I am following Egeria since a couple of months and I am a huge fan of it: it addresses many of the problems I have to deal with almost every day..
I'd like to be able to keep up with the developments and being able to contribute somehow but it's a VERY broad project (with many complex architectural components: basically I feel a little bit afraid of stepping in because of the complexity of the entire project (and also because I could contribute to it only in my spare time currently).
What I'd like from Egeria is to help people like me to understand how to get comfortable with all of its modules in an incremental way...although this is a very complex and time-consuming task as well..
@fpompermaier thanks for the post. Initially this is probably more general than repos (though ensuring the structure makes following easier not harder). - can we continue this via slack.(slack.odpi.org & try channel #egeria-discussions ). If that doesn't work perhaps a separate issue - just to help keep this one focussed on the repo specifically? Def value your thoughts and let's persue!
One option we could take both for samples and connectors that are
would be to stop having a top level pom that tries to build everything as a single multi-module project, but instead contains a few independent file trees which may not even be pom based
needs some more thinking about...
Revisiting this since at the moment vdc is an awkward fit. We're not focussed on it, we have many issues open, it has dependencies on other repos (connectors)

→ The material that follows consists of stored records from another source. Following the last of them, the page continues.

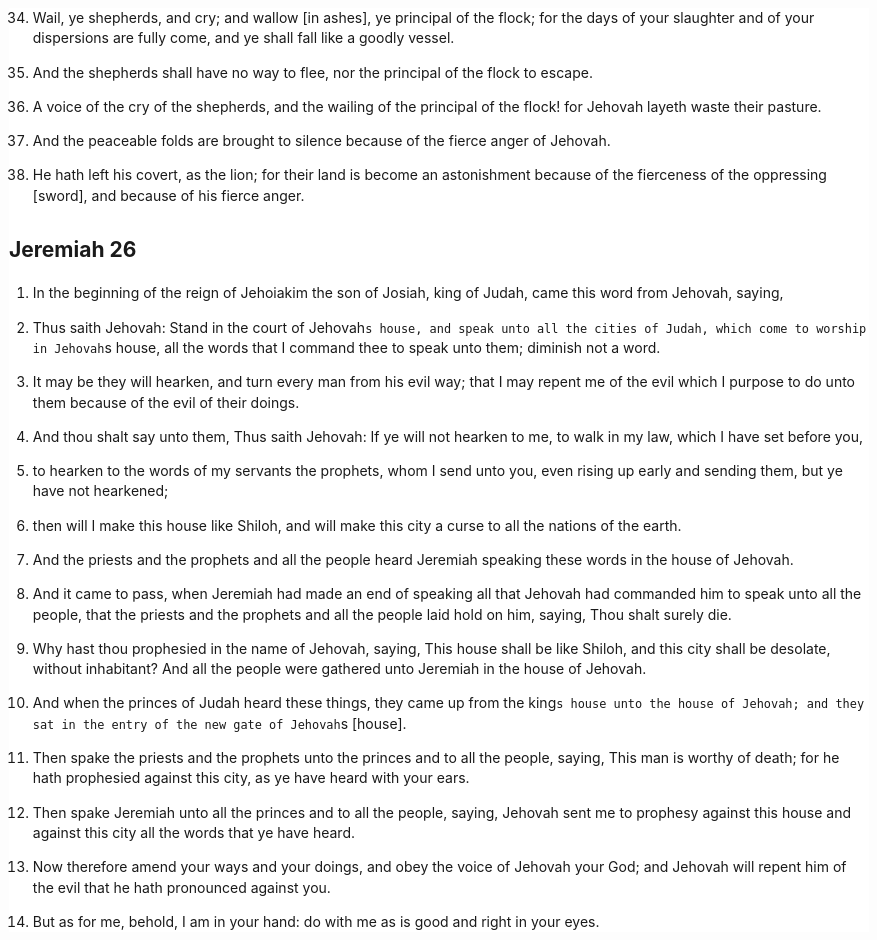 34. Wail, ye shepherds, and cry; and wallow [in ashes], ye principal of the flock; for the days of your slaughter and of your dispersions are fully come, and ye shall fall like a goodly vessel.

35. And the shepherds shall have no way to flee, nor the principal of the flock to escape.

36. A voice of the cry of the shepherds, and the wailing of the principal of the flock! for Jehovah layeth waste their pasture.

37. And the peaceable folds are brought to silence because of the fierce anger of Jehovah.

38. He hath left his covert, as the lion; for their land is become an astonishment because of the fierceness of the oppressing [sword], and because of his fierce anger.

## Jeremiah 26

1. In the beginning of the reign of Jehoiakim the son of Josiah, king of Judah, came this word from Jehovah, saying,

2. Thus saith Jehovah: Stand in the court of Jehovah`s house, and speak unto all the cities of Judah, which come to worship in Jehovah`s house, all the words that I command thee to speak unto them; diminish not a word.

3. It may be they will hearken, and turn every man from his evil way; that I may repent me of the evil which I purpose to do unto them because of the evil of their doings.

4. And thou shalt say unto them, Thus saith Jehovah: If ye will not hearken to me, to walk in my law, which I have set before you,

5. to hearken to the words of my servants the prophets, whom I send unto you, even rising up early and sending them, but ye have not hearkened;

6. then will I make this house like Shiloh, and will make this city a curse to all the nations of the earth.

7. And the priests and the prophets and all the people heard Jeremiah speaking these words in the house of Jehovah.

8. And it came to pass, when Jeremiah had made an end of speaking all that Jehovah had commanded him to speak unto all the people, that the priests and the prophets and all the people laid hold on him, saying, Thou shalt surely die.

9. Why hast thou prophesied in the name of Jehovah, saying, This house shall be like Shiloh, and this city shall be desolate, without inhabitant? And all the people were gathered unto Jeremiah in the house of Jehovah.

10. And when the princes of Judah heard these things, they came up from the king`s house unto the house of Jehovah; and they sat in the entry of the new gate of Jehovah`s [house].

11. Then spake the priests and the prophets unto the princes and to all the people, saying, This man is worthy of death; for he hath prophesied against this city, as ye have heard with your ears.

12. Then spake Jeremiah unto all the princes and to all the people, saying, Jehovah sent me to prophesy against this house and against this city all the words that ye have heard.

13. Now therefore amend your ways and your doings, and obey the voice of Jehovah your God; and Jehovah will repent him of the evil that he hath pronounced against you.

14. But as for me, behold, I am in your hand: do with me as is good and right in your eyes.
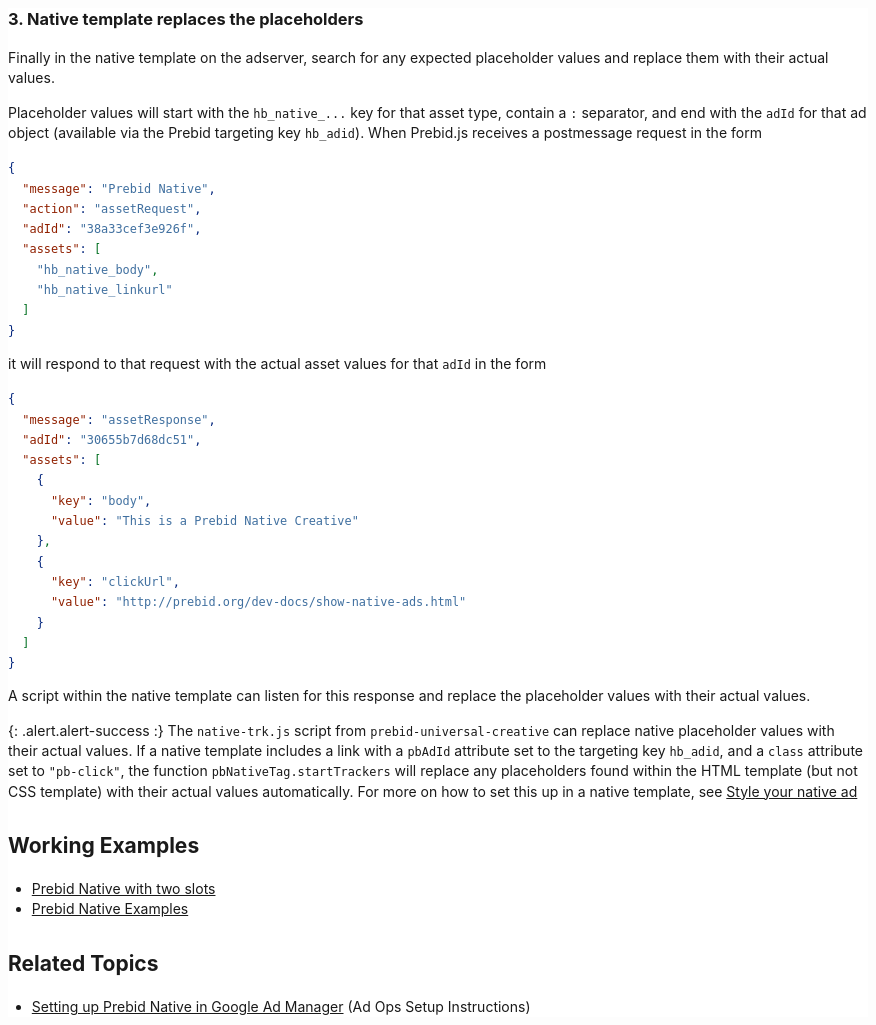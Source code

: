 ### 3. Native template replaces the placeholders

Finally in the native template on the adserver, search for any expected placeholder values and replace them with their actual values.

Placeholder values will start with the `hb_native_...` key for that asset type, contain a `:` separator, and end with the `adId` for that ad object (available via the Prebid targeting key `hb_adid`). When Prebid.js receives a postmessage request in the form

```json
{
  "message": "Prebid Native",
  "action": "assetRequest",
  "adId": "38a33cef3e926f",
  "assets": [
    "hb_native_body",
    "hb_native_linkurl"
  ]
}
```

it will respond to that request with the actual asset values for that `adId` in the form

```json
{
  "message": "assetResponse",
  "adId": "30655b7d68dc51",
  "assets": [
    {
      "key": "body",
      "value": "This is a Prebid Native Creative"
    },
    {
      "key": "clickUrl",
      "value": "http://prebid.org/dev-docs/show-native-ads.html"
    }
  ]
}
```

A script within the native template can listen for this response and replace the placeholder values with their actual values.

{: .alert.alert-success :}
The `native-trk.js` script from `prebid-universal-creative` can replace native placeholder values with their actual values. If a native template includes a link with a `pbAdId` attribute set to the targeting key `hb_adid`, and a `class` attribute set to `"pb-click"`, the function `pbNativeTag.startTrackers` will replace any placeholders found within the HTML template (but not CSS template) with their actual values automatically. For more on how to set this up in a native template, see [Style your native ad]({{site.github.url}}/adops/setting-up-prebid-native-in-dfp.html#3-style-your-native-ad)

## Working Examples

+ [Prebid Native with two slots]({{site.github.url}}/examples/native/native-demo.html)
+ [Prebid Native Examples]({{site.github.url}}/examples/native)

## Related Topics

+ [Setting up Prebid Native in Google Ad Manager]({{site.github.url}}/adops/setting-up-prebid-native-in-dfp.html) (Ad Ops Setup Instructions)


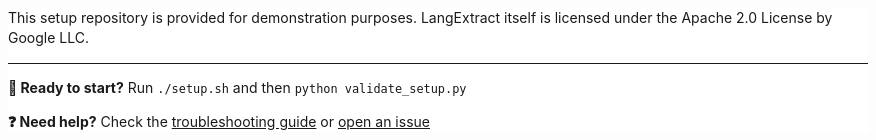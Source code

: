 This setup repository is provided for demonstration purposes. LangExtract itself is licensed under the Apache 2.0 License by Google LLC.

---

**🎯 Ready to start?** Run `./setup.sh` and then `python validate_setup.py`

**❓ Need help?** Check the [troubleshooting guide](docs/troubleshooting.md) or [open an issue](https://github.com/Project-Kobo/lang-extract-test/issues)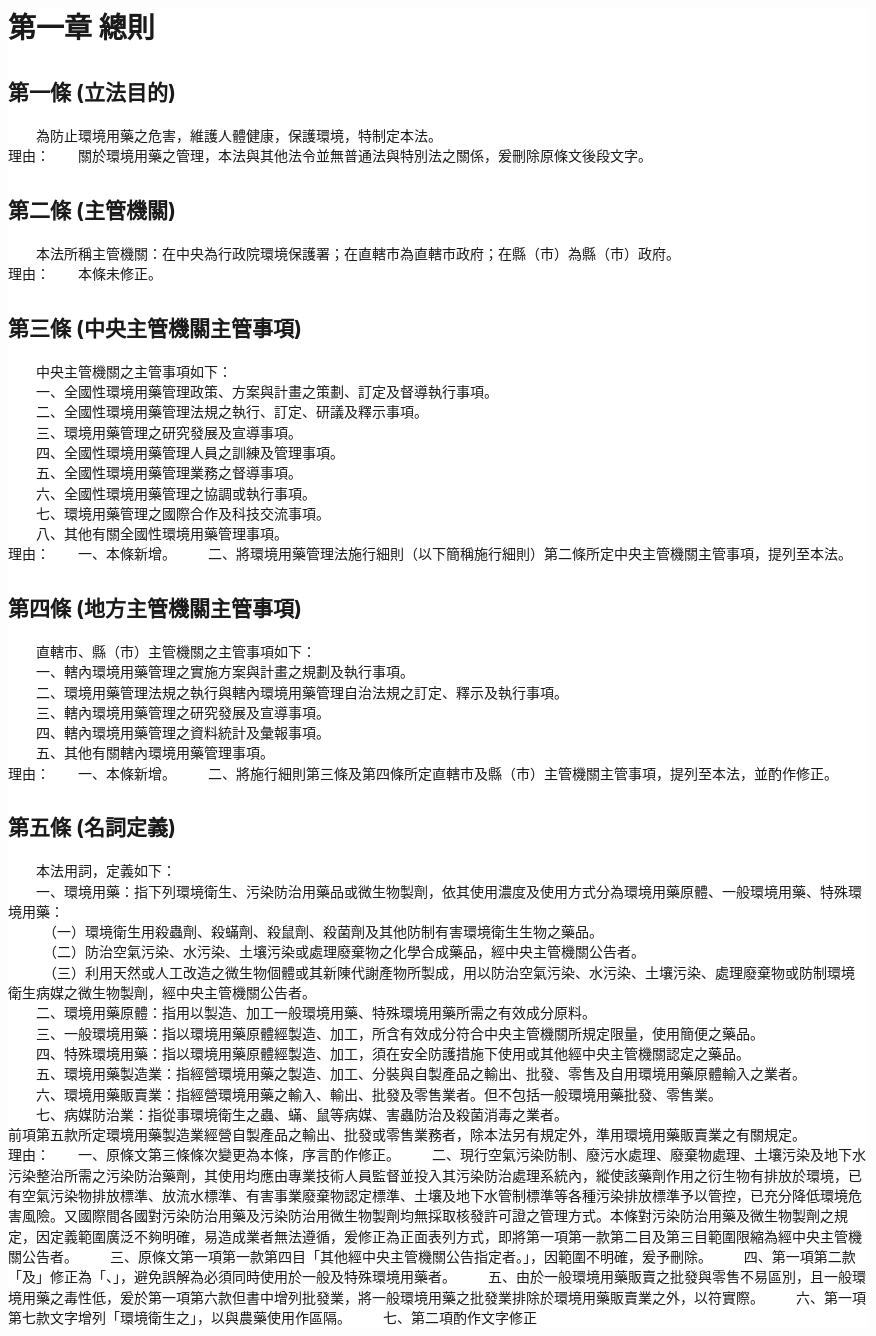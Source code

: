 第一章  總則
============
第一條 (立法目的)
-----------------
　　為防止環境用藥之危害，維護人體健康，保護環境，特制定本法。  
理由：　　關於環境用藥之管理，本法與其他法令並無普通法與特別法之關係，爰刪除原條文後段文字。

第二條 (主管機關)
-----------------
　　本法所稱主管機關：在中央為行政院環境保護署；在直轄市為直轄市政府；在縣（市）為縣（市）政府。  
理由：　　本條未修正。

第三條 (中央主管機關主管事項)
-----------------------------
　　中央主管機關之主管事項如下：  
　　一、全國性環境用藥管理政策、方案與計畫之策劃、訂定及督導執行事項。  
　　二、全國性環境用藥管理法規之執行、訂定、研議及釋示事項。  
　　三、環境用藥管理之研究發展及宣導事項。  
　　四、全國性環境用藥管理人員之訓練及管理事項。  
　　五、全國性環境用藥管理業務之督導事項。  
　　六、全國性環境用藥管理之協調或執行事項。  
　　七、環境用藥管理之國際合作及科技交流事項。  
　　八、其他有關全國性環境用藥管理事項。  
理由：　　一、本條新增。
　　二、將環境用藥管理法施行細則（以下簡稱施行細則）第二條所定中央主管機關主管事項，提列至本法。

第四條 (地方主管機關主管事項)
-----------------------------
　　直轄市、縣（市）主管機關之主管事項如下：  
　　一、轄內環境用藥管理之實施方案與計畫之規劃及執行事項。  
　　二、環境用藥管理法規之執行與轄內環境用藥管理自治法規之訂定、釋示及執行事項。  
　　三、轄內環境用藥管理之研究發展及宣導事項。  
　　四、轄內環境用藥管理之資料統計及彙報事項。  
　　五、其他有關轄內環境用藥管理事項。  
理由：　　一、本條新增。
　　二、將施行細則第三條及第四條所定直轄市及縣（市）主管機關主管事項，提列至本法，並酌作修正。

第五條 (名詞定義)
-----------------
　　本法用詞，定義如下：  
　　一、環境用藥：指下列環境衛生、污染防治用藥品或微生物製劑，依其使用濃度及使用方式分為環境用藥原體、一般環境用藥、特殊環境用藥：  
　　　（一）環境衛生用殺蟲劑、殺蟎劑、殺鼠劑、殺菌劑及其他防制有害環境衛生生物之藥品。  
　　　（二）防治空氣污染、水污染、土壤污染或處理廢棄物之化學合成藥品，經中央主管機關公告者。  
　　　（三）利用天然或人工改造之微生物個體或其新陳代謝產物所製成，用以防治空氣污染、水污染、土壤污染、處理廢棄物或防制環境衛生病媒之微生物製劑，經中央主管機關公告者。  
　　二、環境用藥原體：指用以製造、加工一般環境用藥、特殊環境用藥所需之有效成分原料。  
　　三、一般環境用藥：指以環境用藥原體經製造、加工，所含有效成分符合中央主管機關所規定限量，使用簡便之藥品。  
　　四、特殊環境用藥：指以環境用藥原體經製造、加工，須在安全防護措施下使用或其他經中央主管機關認定之藥品。  
　　五、環境用藥製造業：指經營環境用藥之製造、加工、分裝與自製產品之輸出、批發、零售及自用環境用藥原體輸入之業者。  
　　六、環境用藥販賣業：指經營環境用藥之輸入、輸出、批發及零售業者。但不包括一般環境用藥批發、零售業。  
　　七、病媒防治業：指從事環境衛生之蟲、蟎、鼠等病媒、害蟲防治及殺菌消毒之業者。  
前項第五款所定環境用藥製造業經營自製產品之輸出、批發或零售業務者，除本法另有規定外，準用環境用藥販賣業之有關規定。  
理由：　　一、原條文第三條條次變更為本條，序言酌作修正。
　　二、現行空氣污染防制、廢污水處理、廢棄物處理、土壤污染及地下水污染整治所需之污染防治藥劑，其使用均應由專業技術人員監督並投入其污染防治處理系統內，縱使該藥劑作用之衍生物有排放於環境，已有空氣污染物排放標準、放流水標準、有害事業廢棄物認定標準、土壤及地下水管制標準等各種污染排放標準予以管控，已充分降低環境危害風險。又國際間各國對污染防治用藥及污染防治用微生物製劑均無採取核發許可證之管理方式。本條對污染防治用藥及微生物製劑之規定，因定義範圍廣泛不夠明確，易造成業者無法遵循，爰修正為正面表列方式，即將第一項第一款第二目及第三目範圍限縮為經中央主管機關公告者。
　　三、原條文第一項第一款第四目「其他經中央主管機關公告指定者。」，因範圍不明確，爰予刪除。
　　四、第一項第二款「及」修正為「、」，避免誤解為必須同時使用於一般及特殊環境用藥者。
　　五、由於一般環境用藥販賣之批發與零售不易區別，且一般環境用藥之毒性低，爰於第一項第六款但書中增列批發業，將一般環境用藥之批發業排除於環境用藥販賣業之外，以符實際。
　　六、第一項第七款文字增列「環境衛生之」，以與農藥使用作區隔。
　　七、第二項酌作文字修正

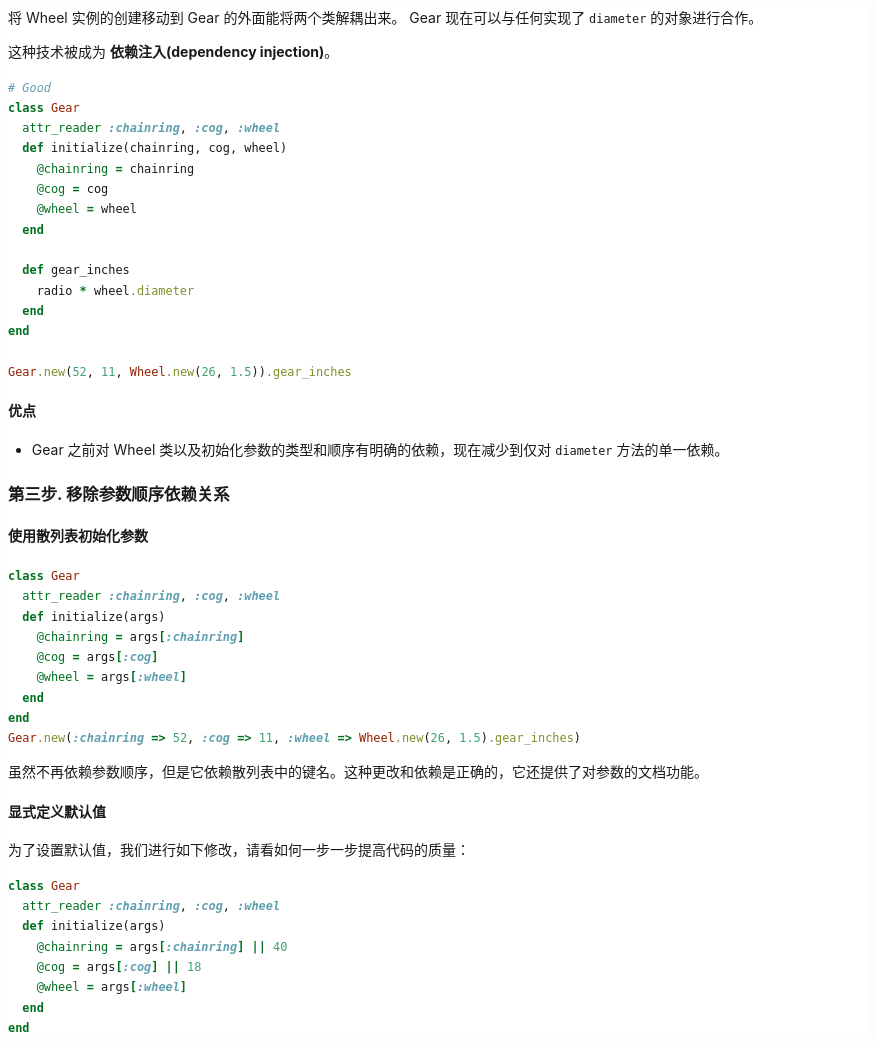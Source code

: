 将 Wheel 实例的创建移动到 Gear 的外面能将两个类解耦出来。 Gear 现在可以与任何实现了 `diameter` 的对象进行合作。

这种技术被成为 **依赖注入(dependency injection)**。

```ruby
# Good
class Gear
  attr_reader :chainring, :cog, :wheel
  def initialize(chainring, cog, wheel)
    @chainring = chainring
    @cog = cog
    @wheel = wheel
  end

  def gear_inches
    radio * wheel.diameter
  end
end

Gear.new(52, 11, Wheel.new(26, 1.5)).gear_inches
```

#### 优点

* Gear 之前对 Wheel 类以及初始化参数的类型和顺序有明确的依赖，现在减少到仅对 `diameter` 方法的单一依赖。

### 第三步. 移除参数顺序依赖关系

#### 使用散列表初始化参数

```ruby
class Gear
  attr_reader :chainring, :cog, :wheel
  def initialize(args)
    @chainring = args[:chainring]
    @cog = args[:cog]
    @wheel = args[:wheel]
  end
end
Gear.new(:chainring => 52, :cog => 11, :wheel => Wheel.new(26, 1.5).gear_inches)
```

虽然不再依赖参数顺序，但是它依赖散列表中的键名。这种更改和依赖是正确的，它还提供了对参数的文档功能。

#### 显式定义默认值

为了设置默认值，我们进行如下修改，请看如何一步一步提高代码的质量：

```ruby
class Gear
  attr_reader :chainring, :cog, :wheel
  def initialize(args)
    @chainring = args[:chainring] || 40
    @cog = args[:cog] || 18
    @wheel = args[:wheel]
  end
end
```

Core egeria currently has docker build support for ranger & atlas (from source) as well as gaian (from a tar). These are not really part of egeria itself and IMO should be outside egeria. Not only that but the integration is incomplete and not a current focus. This of course not apply to the core egeria docker image which is absolutely part of egeria
The ranger/atlas aspects can be moved to the egeria hadoop repository
We have a vdc helm chart which makes use of core egeria, the hadoop content, & the ibm content. Mostly it works well for ibm igc & egeria, but as above the hadoop components are not complete. We could move the vdc chart there and cut it down JUST to an igc/egeria helm chart. In parallel the lab chart would remain in core egeria, as would new work on operators. At some point the igc chart could be refactored to pull in a subchart based around egeria/operator or directly consumer operator
The vdc chart could also be stripped of IGC and placed in the hadoop repository though with atlas not currently working, and many components unconfigured this isn't necessarily that useful until we put more effort into supporting that environment - which I don't see in the short term
An alternative would be to create a new repo just for the helm chart (as it depends on egeria+ibm+hadoop) - this may be easier in the short term
Further breakdown is possible - like moving out the docker egeria image, lab chart, operator, samples, but I don't think we're yet at the point of this being compellingly obvious
So to clarify my proposal
The result is
Further long term refactoring may be needed as we figure out where we are going with 'vdc', virtualization, operators/containers/charts, igc
^^ @cmgrote @mandy-chessell
Its a good temproary solution
I'm not sure I follow. An entire repository just for the VDC chart seems like a lot of overhead (?) Why not a repository for all assets that don't have any build requirement (all Helm charts, sample data, Ansible automation, etc)?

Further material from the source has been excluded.